[Task requirements] Print the data exactly as it appears, keeping every word.

[Record set]
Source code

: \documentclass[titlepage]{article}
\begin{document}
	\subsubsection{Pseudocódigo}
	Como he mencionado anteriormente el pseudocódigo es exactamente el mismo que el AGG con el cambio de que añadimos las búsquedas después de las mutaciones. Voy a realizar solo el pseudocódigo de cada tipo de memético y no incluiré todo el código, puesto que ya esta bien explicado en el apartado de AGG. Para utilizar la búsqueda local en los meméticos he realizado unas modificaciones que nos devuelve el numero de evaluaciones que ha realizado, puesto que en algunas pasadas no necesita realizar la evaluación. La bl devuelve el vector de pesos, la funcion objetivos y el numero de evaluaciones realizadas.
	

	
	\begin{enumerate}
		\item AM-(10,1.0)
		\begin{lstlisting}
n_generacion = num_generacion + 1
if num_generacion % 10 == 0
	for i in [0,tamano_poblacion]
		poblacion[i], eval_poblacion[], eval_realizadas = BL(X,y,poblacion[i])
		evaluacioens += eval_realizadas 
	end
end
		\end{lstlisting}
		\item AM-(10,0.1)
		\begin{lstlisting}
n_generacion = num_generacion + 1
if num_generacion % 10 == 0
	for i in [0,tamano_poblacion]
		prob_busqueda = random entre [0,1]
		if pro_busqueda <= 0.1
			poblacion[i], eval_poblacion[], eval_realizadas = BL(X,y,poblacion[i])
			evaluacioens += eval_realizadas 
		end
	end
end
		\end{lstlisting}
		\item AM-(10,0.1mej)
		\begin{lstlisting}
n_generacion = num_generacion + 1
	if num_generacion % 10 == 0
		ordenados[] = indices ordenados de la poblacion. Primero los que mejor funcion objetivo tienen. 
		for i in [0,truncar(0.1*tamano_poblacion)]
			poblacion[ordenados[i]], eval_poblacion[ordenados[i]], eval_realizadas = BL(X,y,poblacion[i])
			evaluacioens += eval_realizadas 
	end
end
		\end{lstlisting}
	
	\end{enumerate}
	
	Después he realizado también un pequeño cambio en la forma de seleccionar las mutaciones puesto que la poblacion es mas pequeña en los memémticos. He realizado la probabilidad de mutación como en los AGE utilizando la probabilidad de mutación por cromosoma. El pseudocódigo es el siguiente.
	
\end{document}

[Answer to the exercise]
Source code

: \documentclass[titlepage]{article}
\begin{document}
	\subsubsection{Pseudocódigo}
	Como he mencionado anteriormente el pseudocódigo es exactamente el mismo que el AGG con el cambio de que añadimos las búsquedas después de las mutaciones. Voy a realizar solo el pseudocódigo de cada tipo de memético y no incluiré todo el código, puesto que ya esta bien explicado en el apartado de AGG. Para utilizar la búsqueda local en los meméticos he realizado unas modificaciones que nos devuelve el numero de evaluaciones que ha realizado, puesto que en algunas pasadas no necesita realizar la evaluación. La bl devuelve el vector de pesos, la funcion objetivos y el numero de evaluaciones realizadas.
	

	
	\begin{enumerate}
		\item AM-(10,1.0)
		\begin{lstlisting}
n_generacion = num_generacion + 1
if num_generacion % 10 == 0
	for i in [0,tamano_poblacion]
		poblacion[i], eval_poblacion[], eval_realizadas = BL(X,y,poblacion[i])
		evaluacioens += eval_realizadas 
	end
end
		\end{lstlisting}
		\item AM-(10,0.1)
		\begin{lstlisting}
n_generacion = num_generacion + 1
if num_generacion % 10 == 0
	for i in [0,tamano_poblacion]
		prob_busqueda = random entre [0,1]
		if pro_busqueda <= 0.1
			poblacion[i], eval_poblacion[], eval_realizadas = BL(X,y,poblacion[i])
			evaluacioens += eval_realizadas 
		end
	end
end
		\end{lstlisting}
		\item AM-(10,0.1mej)
		\begin{lstlisting}
n_generacion = num_generacion + 1
	if num_generacion % 10 == 0
		ordenados[] = indices ordenados de la poblacion. Primero los que mejor funcion objetivo tienen. 
		for i in [0,truncar(0.1*tamano_poblacion)]
			poblacion[ordenados[i]], eval_poblacion[ordenados[i]], eval_realizadas = BL(X,y,poblacion[i])
			evaluacioens += eval_realizadas 
	end
end
		\end{lstlisting}
	
	\end{enumerate}
	
	Después he realizado también un pequeño cambio en la forma de seleccionar las mutaciones puesto que la poblacion es mas pequeña en los memémticos. He realizado la probabilidad de mutación como en los AGE utilizando la probabilidad de mutación por cromosoma. El pseudocódigo es el siguiente.
	
\end{document}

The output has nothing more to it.